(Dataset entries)
******************************

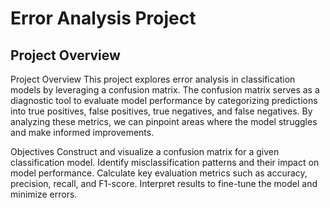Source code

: # Error Analysis Project

## Project Overview

Project Overview
This project explores error analysis in classification models by leveraging a confusion matrix. The confusion matrix serves as a diagnostic tool to evaluate model performance by categorizing predictions into true positives, false positives, true negatives, and false negatives. By analyzing these metrics, we can pinpoint areas where the model struggles and make informed improvements.

Objectives
Construct and visualize a confusion matrix for a given classification model.
Identify misclassification patterns and their impact on model performance.
Calculate key evaluation metrics such as accuracy, precision, recall, and F1-score.
Interpret results to fine-tune the model and minimize errors.


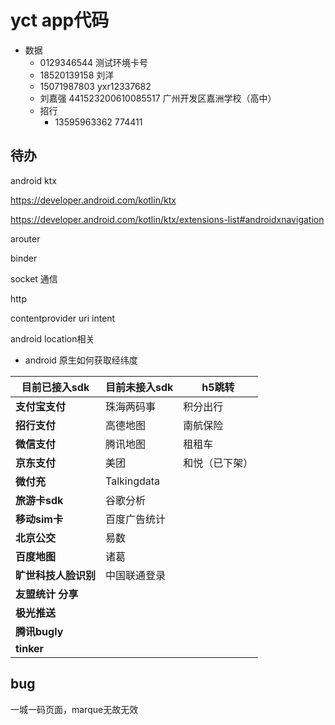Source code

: # yct app代码

+ 数据
  + 0129346544 测试环境卡号
  + 18520139158 刘洋
  + 15071987803  yxr12337682
  + 刘嘉强  441523200610085517  广州开发区嘉洲学校（高中）
  + 招行
    + 13595963362  774411





## 待办

android ktx

https://developer.android.com/kotlin/ktx

https://developer.android.com/kotlin/ktx/extensions-list#androidxnavigation

arouter

binder 

socket 通信

http

contentprovider uri intent

android location相关

+ android 原生如何获取经纬度 

  



| 目前已接入sdk        | 目前未接入sdk | h5跳转         |
| -------------------- | ------------- | -------------- |
| **支付宝支付**       | 珠海两码事    | 积分出行       |
| **招行支付**         | 高德地图      | 南航保险       |
| **微信支付**         | 腾讯地图      | 租租车         |
| **京东支付**         | 美团          | 和悦（已下架） |
| **微付充**           | Talkingdata   |                |
| **旅游卡sdk**        | 谷歌分析      |                |
| **移动sim卡**        | 百度广告统计  |                |
| **北京公交**         | 易数          |                |
| **百度地图**         | 诸葛          |                |
| **旷世科技人脸识别** | 中国联通登录  |                |
| **友盟统计 分享**    |               |                |
| **极光推送**         |               |                |
| **腾讯bugly**        |               |                |
| **tinker**           |               |                |



## bug

一城一码页面，marque无故无效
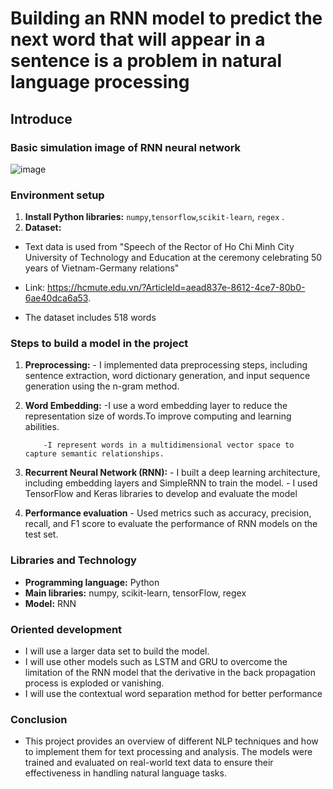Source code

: # Building an RNN model to predict the next word that will appear in a sentence is a problem in natural language processing

## Introduce

### Basic simulation image of RNN neural network
![image](https://github.com/ZeusCoderBE/Next_word_predicting/assets/117000361/259c7bb5-703f-412c-b028-4f5edcb2c194)

### Environment setup
1. **Install Python libraries:** `numpy`,`tensorflow`,`scikit-learn`, `regex` .
2. **Dataset:**
- Text data is used from "Speech of the Rector of Ho Chi Minh City University of Technology and Education at the ceremony celebrating 50 years of Vietnam-Germany relations"
  
- Link: https://hcmute.edu.vn/?ArticleId=aead837e-8612-4ce7-80b0-6ae40dca6a53.

- The dataset includes 518 words
### Steps to build a model in the project
1. **Preprocessing:**
           - I implemented data preprocessing steps, including sentence extraction, word dictionary generation, and input sequence generation using the n-gram method.
   
2. **Word Embedding:**
           -I use a word embedding layer to reduce the representation size of words.To improve computing and learning abilities.
   
           -I represent words in a multidimensional vector space to capture semantic relationships.

4. **Recurrent Neural Network (RNN):**
           - I built a deep learning architecture, including embedding layers and SimpleRNN to train the model.
           - I used TensorFlow and Keras libraries to develop and evaluate the model
   
5. **Performance evaluation**
           - Used metrics such as accuracy, precision, recall, and F1 score to evaluate the performance of RNN models on the test set.

### Libraries and Technology
- **Programming language:** Python
- **Main libraries:** numpy, scikit-learn, tensorFlow, regex 
- **Model:** RNN


### Oriented development
- I will use a larger data set to build the model.
- I will use other models such as LSTM and GRU to overcome the limitation of the RNN model that the derivative in the back propagation process is exploded or vanishing.
- I will use the contextual word separation method for better performance
### Conclusion
  - This project provides an overview of different NLP techniques and how to implement them for text processing and analysis. The models were trained and evaluated on real-world text data to ensure their effectiveness in handling natural language tasks.
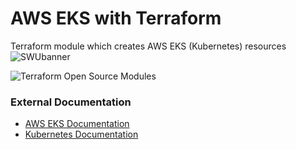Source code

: # AWS EKS with Terraform

Terraform module which creates AWS EKS (Kubernetes) resources
![SWUbanner](https://imgs.search.brave.com/EYpZF1bA0QUpAjreG6LTGJLFUfxzwOeBiu1GkE7EXCk/rs:fit:803:287:1/g:ce/aHR0cHM6Ly9pMS53/cC5jb20vYmxvZy5r/bm9sZHVzLmNvbS93/cC1jb250ZW50L3Vw/bG9hZHMvMjAyMC8w/Ni9pbWFnZS00LnBu/Zz9maXQ9ODAzJTJD/Mjg3JnNzbD0x)

![Terraform Open Source Modules](https://docs.cloudposse.com/images/terraform-open-source-modules.svg)

### External Documentation

- [AWS EKS Documentation](https://docs.aws.amazon.com/eks/latest/userguide/getting-started.html)
- [Kubernetes Documentation](https://kubernetes.io/docs/home/)






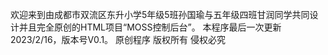 欢迎来到由成都市双流区东升小学5年级5班孙国瑜与五年级四班甘润同学共同设计并且完全原创的HTML项目“MOSS控制后台”。
本程序最后一次更新 2023/2/16，版本号V0.1。
原创程序 版权所有 侵权必究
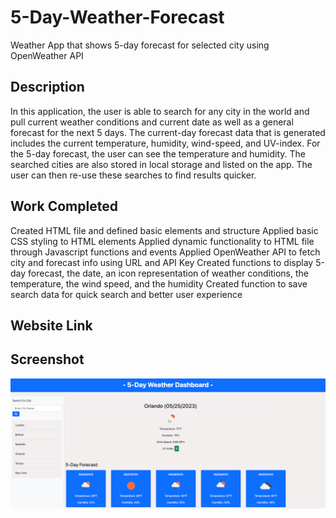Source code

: # 5-Day-Weather-Forecast
Weather App that shows 5-day forecast for selected city using OpenWeather API

## Description

In this application, the user is able to search for any city in the world and pull current weather conditions and current date as well as a general forecast for the next 5 days. The current-day forecast data that is generated includes the current temperature, humidity, wind-speed, and UV-index. For the 5-day forecast, the user can see the temperature and humidity. The searched cities are also stored in local storage and listed on the app. The user can then re-use these searches to find results quicker. 

## Work Completed
Created HTML file and defined basic elements and structure
Applied basic CSS styling to HTML elements
Applied dynamic functionality to HTML file through Javascript functions and events
Applied OpenWeather API to fetch city and forecast info using URL and API Key
Created functions to display 5-day forecast, the date, an icon representation of weather conditions, the temperature, the wind speed, and the humidity
Created function to save search data for quick search and better user experience

## Website Link

## Screenshot

![screenshot](/assets/images/_Users_jalar_bootcamp_5-Day-Weather-Forecast_index.html.png)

******************************

Task goal:
Leave the images aside and return the records above exactly as written.

Solution for this exercise:
Source code

: # Error Analysis Project

## Project Overview

Project Overview
This project explores error analysis in classification models by leveraging a confusion matrix. The confusion matrix serves as a diagnostic tool to evaluate model performance by categorizing predictions into true positives, false positives, true negatives, and false negatives. By analyzing these metrics, we can pinpoint areas where the model struggles and make informed improvements.

Objectives
Construct and visualize a confusion matrix for a given classification model.
Identify misclassification patterns and their impact on model performance.
Calculate key evaluation metrics such as accuracy, precision, recall, and F1-score.
Interpret results to fine-tune the model and minimize errors.


Source code

: # yct app代码

+ 数据
  + 0129346544 测试环境卡号
  + 18520139158 刘洋
  + 15071987803  yxr12337682
  + 刘嘉强  441523200610085517  广州开发区嘉洲学校（高中）
  + 招行
    + 13595963362  774411





## 待办

android ktx

https://developer.android.com/kotlin/ktx

https://developer.android.com/kotlin/ktx/extensions-list#androidxnavigation

arouter

binder 

socket 通信

http

contentprovider uri intent

android location相关

+ android 原生如何获取经纬度 

  



| 目前已接入sdk        | 目前未接入sdk | h5跳转         |
| -------------------- | ------------- | -------------- |
| **支付宝支付**       | 珠海两码事    | 积分出行       |
| **招行支付**         | 高德地图      | 南航保险       |
| **微信支付**         | 腾讯地图      | 租租车         |
| **京东支付**         | 美团          | 和悦（已下架） |
| **微付充**           | Talkingdata   |                |
| **旅游卡sdk**        | 谷歌分析      |                |
| **移动sim卡**        | 百度广告统计  |                |
| **北京公交**         | 易数          |                |
| **百度地图**         | 诸葛          |                |
| **旷世科技人脸识别** | 中国联通登录  |                |
| **友盟统计 分享**    |               |                |
| **极光推送**         |               |                |
| **腾讯bugly**        |               |                |
| **tinker**           |               |                |



## bug

一城一码页面，marque无故无效
Source code

: # Building an RNN model to predict the next word that will appear in a sentence is a problem in natural language processing

## Introduce

### Basic simulation image of RNN neural network
![image](https://github.com/ZeusCoderBE/Next_word_predicting/assets/117000361/259c7bb5-703f-412c-b028-4f5edcb2c194)

### Environment setup
1. **Install Python libraries:** `numpy`,`tensorflow`,`scikit-learn`, `regex` .
2. **Dataset:**
- Text data is used from "Speech of the Rector of Ho Chi Minh City University of Technology and Education at the ceremony celebrating 50 years of Vietnam-Germany relations"
  
- Link: https://hcmute.edu.vn/?ArticleId=aead837e-8612-4ce7-80b0-6ae40dca6a53.

- The dataset includes 518 words
### Steps to build a model in the project
1. **Preprocessing:**
           - I implemented data preprocessing steps, including sentence extraction, word dictionary generation, and input sequence generation using the n-gram method.
   
2. **Word Embedding:**
           -I use a word embedding layer to reduce the representation size of words.To improve computing and learning abilities.
   
           -I represent words in a multidimensional vector space to capture semantic relationships.

4. **Recurrent Neural Network (RNN):**
           - I built a deep learning architecture, including embedding layers and SimpleRNN to train the model.
           - I used TensorFlow and Keras libraries to develop and evaluate the model
   
5. **Performance evaluation**
           - Used metrics such as accuracy, precision, recall, and F1 score to evaluate the performance of RNN models on the test set.

### Libraries and Technology
- **Programming language:** Python
- **Main libraries:** numpy, scikit-learn, tensorFlow, regex 
- **Model:** RNN


### Oriented development
- I will use a larger data set to build the model.
- I will use other models such as LSTM and GRU to overcome the limitation of the RNN model that the derivative in the back propagation process is exploded or vanishing.
- I will use the contextual word separation method for better performance
### Conclusion
  - This project provides an overview of different NLP techniques and how to implement them for text processing and analysis. The models were trained and evaluated on real-world text data to ensure their effectiveness in handling natural language tasks.
Source code

: # AWS EKS with Terraform

Terraform module which creates AWS EKS (Kubernetes) resources
![SWUbanner](https://imgs.search.brave.com/EYpZF1bA0QUpAjreG6LTGJLFUfxzwOeBiu1GkE7EXCk/rs:fit:803:287:1/g:ce/aHR0cHM6Ly9pMS53/cC5jb20vYmxvZy5r/bm9sZHVzLmNvbS93/cC1jb250ZW50L3Vw/bG9hZHMvMjAyMC8w/Ni9pbWFnZS00LnBu/Zz9maXQ9ODAzJTJD/Mjg3JnNzbD0x)

![Terraform Open Source Modules](https://docs.cloudposse.com/images/terraform-open-source-modules.svg)

### External Documentation

- [AWS EKS Documentation](https://docs.aws.amazon.com/eks/latest/userguide/getting-started.html)
- [Kubernetes Documentation](https://kubernetes.io/docs/home/)






 欢迎来到由成都市双流区东升小学5年级5班孙国瑜与五年级四班甘润同学共同设计并且完全原创的HTML项目“MOSS控制后台”。
本程序最后一次更新 2023/2/16，版本号V0.1。
原创程序 版权所有 侵权必究
Source code

: # 5-Day-Weather-Forecast
Weather App that shows 5-day forecast for selected city using OpenWeather API

## Description

In this application, the user is able to search for any city in the world and pull current weather conditions and current date as well as a general forecast for the next 5 days. The current-day forecast data that is generated includes the current temperature, humidity, wind-speed, and UV-index. For the 5-day forecast, the user can see the temperature and humidity. The searched cities are also stored in local storage and listed on the app. The user can then re-use these searches to find results quicker. 

## Work Completed
Created HTML file and defined basic elements and structure
Applied basic CSS styling to HTML elements
Applied dynamic functionality to HTML file through Javascript functions and events
Applied OpenWeather API to fetch city and forecast info using URL and API Key
Created functions to display 5-day forecast, the date, an icon representation of weather conditions, the temperature, the wind speed, and the humidity
Created function to save search data for quick search and better user experience

## Website Link

## Screenshot

![screenshot](/assets/images/_Users_jalar_bootcamp_5-Day-Weather-Forecast_index.html.png)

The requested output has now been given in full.